This article is written by Nathaniel Oregon and originally appeared here at Revival and Reformation

Nathaniel Oregon pastors a two-church district in the US state of Michigan. He and his wife, April, have two children.

Lately I have been asking God to teach our church that prayer is the work! Why you might ask? Our church has tried many different methods of outreach with minimal success. I think most people would admit that it’s easy to get discouraged when we don’t see fruit from our labor, even after several years. We may feel like giving up on the idea of evangelism.

We have experienced this at our church in Tecumseh, Michigan. Ninety percent of our active members are past retirement age. And, while we’ve tried various evangelistic efforts in the past, we haven’t had many results until recently. However, during this past month our average attendance has doubled. We’ve had more guests and visitors in the past two months than we have had in all my time here. Here is how God did it.

With dwindling numbers, our members were concerned that unless something drastic happened, the church would soon have to close. I shared with them that we should focus on prayer and see what God can do for us. I shared with them what I had seen in another church I used to pastor that had given a special emphasis on prayer. God doubled the weekly attendance; some weeks it more than tripled.

To start with, for a whole quarter we only prayed during prayer meeting. We pray that God would grow our church and reach our inactive members. We also actively tried to connect with former members. We planned a Week of Prayer focusing on praying specifically for our church. We have had Weeks of Prayer before at our church but it was a guest speaker giving presentations and not really much time spent praying together. But for this week of prayer, we prayed.

To encourage our members to go deeper in their own prayer lives, we gave out a book called Daring to Ask for More: Divine Keys to Answered Prayer. We also started praying on Sabbath afternoons immediately following the worship service together.

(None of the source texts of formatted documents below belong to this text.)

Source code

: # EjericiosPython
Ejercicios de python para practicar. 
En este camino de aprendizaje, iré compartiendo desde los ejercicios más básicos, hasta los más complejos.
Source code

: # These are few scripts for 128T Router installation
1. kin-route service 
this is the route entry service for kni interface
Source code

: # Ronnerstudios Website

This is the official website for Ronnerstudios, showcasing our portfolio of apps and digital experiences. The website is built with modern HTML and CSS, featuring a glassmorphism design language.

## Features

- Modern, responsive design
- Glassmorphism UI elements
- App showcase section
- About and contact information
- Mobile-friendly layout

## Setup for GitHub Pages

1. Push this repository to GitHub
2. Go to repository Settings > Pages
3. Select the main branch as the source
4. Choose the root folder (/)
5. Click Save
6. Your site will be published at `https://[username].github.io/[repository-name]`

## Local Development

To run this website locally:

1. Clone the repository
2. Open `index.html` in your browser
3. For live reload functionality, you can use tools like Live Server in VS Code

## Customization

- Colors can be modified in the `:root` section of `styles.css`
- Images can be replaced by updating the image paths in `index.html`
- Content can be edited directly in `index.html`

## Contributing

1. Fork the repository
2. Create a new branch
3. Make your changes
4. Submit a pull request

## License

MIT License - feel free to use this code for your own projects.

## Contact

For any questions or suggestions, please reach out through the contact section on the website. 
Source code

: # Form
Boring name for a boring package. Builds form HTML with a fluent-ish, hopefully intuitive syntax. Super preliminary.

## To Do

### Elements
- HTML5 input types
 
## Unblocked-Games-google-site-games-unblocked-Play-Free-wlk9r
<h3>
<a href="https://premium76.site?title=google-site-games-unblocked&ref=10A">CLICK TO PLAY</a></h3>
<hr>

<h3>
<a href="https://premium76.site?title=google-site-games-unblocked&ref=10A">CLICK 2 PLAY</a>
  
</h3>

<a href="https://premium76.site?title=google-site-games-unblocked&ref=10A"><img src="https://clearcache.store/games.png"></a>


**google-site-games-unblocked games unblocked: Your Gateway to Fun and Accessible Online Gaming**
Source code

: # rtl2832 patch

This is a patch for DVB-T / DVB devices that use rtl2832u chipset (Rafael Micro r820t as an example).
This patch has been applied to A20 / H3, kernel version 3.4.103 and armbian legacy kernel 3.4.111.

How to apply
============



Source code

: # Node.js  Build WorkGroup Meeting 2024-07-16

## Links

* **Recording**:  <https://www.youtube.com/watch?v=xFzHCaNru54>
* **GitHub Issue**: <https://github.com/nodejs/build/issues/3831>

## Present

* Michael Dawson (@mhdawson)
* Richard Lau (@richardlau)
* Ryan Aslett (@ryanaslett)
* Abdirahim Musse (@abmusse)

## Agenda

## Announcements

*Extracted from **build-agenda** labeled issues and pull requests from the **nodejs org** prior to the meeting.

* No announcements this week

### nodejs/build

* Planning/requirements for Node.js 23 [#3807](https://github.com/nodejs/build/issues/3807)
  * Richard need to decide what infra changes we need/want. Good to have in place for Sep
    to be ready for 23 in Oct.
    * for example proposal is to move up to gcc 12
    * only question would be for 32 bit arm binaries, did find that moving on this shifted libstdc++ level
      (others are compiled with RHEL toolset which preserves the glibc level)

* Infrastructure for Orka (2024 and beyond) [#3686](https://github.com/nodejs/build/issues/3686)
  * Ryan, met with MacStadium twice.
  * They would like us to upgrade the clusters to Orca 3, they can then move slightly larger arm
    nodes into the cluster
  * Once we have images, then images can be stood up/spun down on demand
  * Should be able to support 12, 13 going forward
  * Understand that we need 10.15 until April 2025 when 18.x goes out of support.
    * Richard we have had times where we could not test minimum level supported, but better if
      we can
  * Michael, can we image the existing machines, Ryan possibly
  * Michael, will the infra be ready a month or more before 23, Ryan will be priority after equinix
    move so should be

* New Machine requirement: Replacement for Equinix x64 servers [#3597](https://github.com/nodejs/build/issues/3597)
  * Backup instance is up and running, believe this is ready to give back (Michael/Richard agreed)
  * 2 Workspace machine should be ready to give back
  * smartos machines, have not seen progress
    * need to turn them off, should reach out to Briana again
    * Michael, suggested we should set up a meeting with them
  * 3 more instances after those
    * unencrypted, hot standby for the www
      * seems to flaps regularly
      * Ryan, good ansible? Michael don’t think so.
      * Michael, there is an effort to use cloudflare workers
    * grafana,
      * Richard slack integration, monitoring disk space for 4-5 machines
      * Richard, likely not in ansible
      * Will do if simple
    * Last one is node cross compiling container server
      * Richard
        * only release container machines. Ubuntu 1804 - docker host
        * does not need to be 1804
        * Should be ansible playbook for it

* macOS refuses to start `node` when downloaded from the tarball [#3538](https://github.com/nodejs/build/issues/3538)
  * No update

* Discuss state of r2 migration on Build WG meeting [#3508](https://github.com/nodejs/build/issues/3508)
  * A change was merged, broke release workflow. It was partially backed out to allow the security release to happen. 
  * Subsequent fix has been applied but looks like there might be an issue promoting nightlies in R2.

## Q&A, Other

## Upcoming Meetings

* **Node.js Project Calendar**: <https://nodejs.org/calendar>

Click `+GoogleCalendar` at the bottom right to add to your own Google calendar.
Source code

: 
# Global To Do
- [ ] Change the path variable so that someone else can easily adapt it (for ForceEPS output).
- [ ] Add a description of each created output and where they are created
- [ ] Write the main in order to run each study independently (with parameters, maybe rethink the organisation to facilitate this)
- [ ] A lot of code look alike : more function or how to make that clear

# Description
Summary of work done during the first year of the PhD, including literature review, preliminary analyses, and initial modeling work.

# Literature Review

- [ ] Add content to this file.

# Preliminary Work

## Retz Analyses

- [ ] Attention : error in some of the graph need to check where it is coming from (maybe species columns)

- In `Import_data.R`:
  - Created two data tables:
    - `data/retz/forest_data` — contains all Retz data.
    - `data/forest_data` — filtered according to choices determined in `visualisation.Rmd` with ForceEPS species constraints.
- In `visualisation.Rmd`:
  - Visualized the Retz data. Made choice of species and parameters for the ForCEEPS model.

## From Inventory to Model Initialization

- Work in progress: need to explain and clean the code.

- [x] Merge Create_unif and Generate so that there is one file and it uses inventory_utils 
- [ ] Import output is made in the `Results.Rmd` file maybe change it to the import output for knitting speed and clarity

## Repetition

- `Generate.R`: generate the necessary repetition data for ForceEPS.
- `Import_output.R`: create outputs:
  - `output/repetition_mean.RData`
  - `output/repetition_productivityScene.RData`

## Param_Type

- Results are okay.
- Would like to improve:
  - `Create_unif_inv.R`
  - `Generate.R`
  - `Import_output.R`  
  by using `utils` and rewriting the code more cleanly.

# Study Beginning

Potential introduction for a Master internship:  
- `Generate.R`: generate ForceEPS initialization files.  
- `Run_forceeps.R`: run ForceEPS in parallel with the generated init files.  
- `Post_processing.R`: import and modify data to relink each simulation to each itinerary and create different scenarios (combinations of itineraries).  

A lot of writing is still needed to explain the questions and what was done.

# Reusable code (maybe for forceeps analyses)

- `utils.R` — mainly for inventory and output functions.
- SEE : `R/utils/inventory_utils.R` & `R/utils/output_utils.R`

Sometimes we did United prayer format; other times we prayer walked around the church seven times.

We prayed for God to tear down the spiritual walls that prevent people from coming to church. We prayed for our neighbors to notice us and to reach out. We prayed for our community center (which has a gym) to get noticed and for people to want to rent it to help us pay for the utilities. We prayed for families with children to come to church. We prayed in each room and in every area of the church and the community center.

The Week of Prayer started on Sunday and ended on Sabbath with prayer sessions at 7 a.m. and 7 p.m. We gave members the option of coming to either one that worked with their schedule. On Sabbath we only prayed together after church.

We continued praying on Sabbath afternoons leading up to an all-night prayer vigil on Friday night. The morning after the all-night prayer vigil, one elder came to church and there were 38 people there. He said it brought tears to his eyes to see God working and bringing life into our church through prayer. God answered our prayers and is still answering our prayers. A young family with three kids came to church all for the first time together. I was able to set up studies with them.

As I was praying for this little family, another name kept coming out of my mouth and I kept having to correct myself. After doing this several times, I finally asked the Lord who this other name belonged to. He brought to my remembrance someone that used to attend. This man had only attended occasionally because of work issues. I began praying for him and after a couple of weeks, he called me, wanting to come back to church. He came to church the next Sabbath.

Another answer to prayer was on the Sabbath after our first all night prayer vigil. As I was outside after church, I saw a neighbor outside whom I had not met. He has never been outside when I have been there. I decided to go over and introduce myself, but before I could get very far, he came over to introduce himself. He proceeded to tell us that he was raised Lutheran but he no longer attends for two reasons: they don’t preach from the Bible and they no longer sing from the hymnal.

He told us that he was just telling his grandson that the Jews and the Seventh-day Adventists worship on the right day, the Sabbath. He told us, “I tell everyone that! When I’m in town I tell people about it.” I offered him the Great Controversy, and he asked for five more copies to give to his family members.

It’s just amazing how when a church unites together to pray and goes above and beyond the bare minimum, God answers in a big way! We have had more guests and non-members attending in the past couple of months than we have over the past three years. We have more personal Bible studies going with people from the community than we have in the past and they all began during this season of prayer.

Prayer must be the driving force in all that we do in our personal and church life. Not a secondary thought but a driving force! We must go above and beyond in our prayer life.

In the preface to the book Prayer by Ellen G. White, we find this statement: “When God’s people pray earnestly, sincerely, individually, and collectively, God will answer. Great things will happen in and among God’s people. And the world will feel the impact as the Holy Spirit comes to equip and empower His people” (p. 1).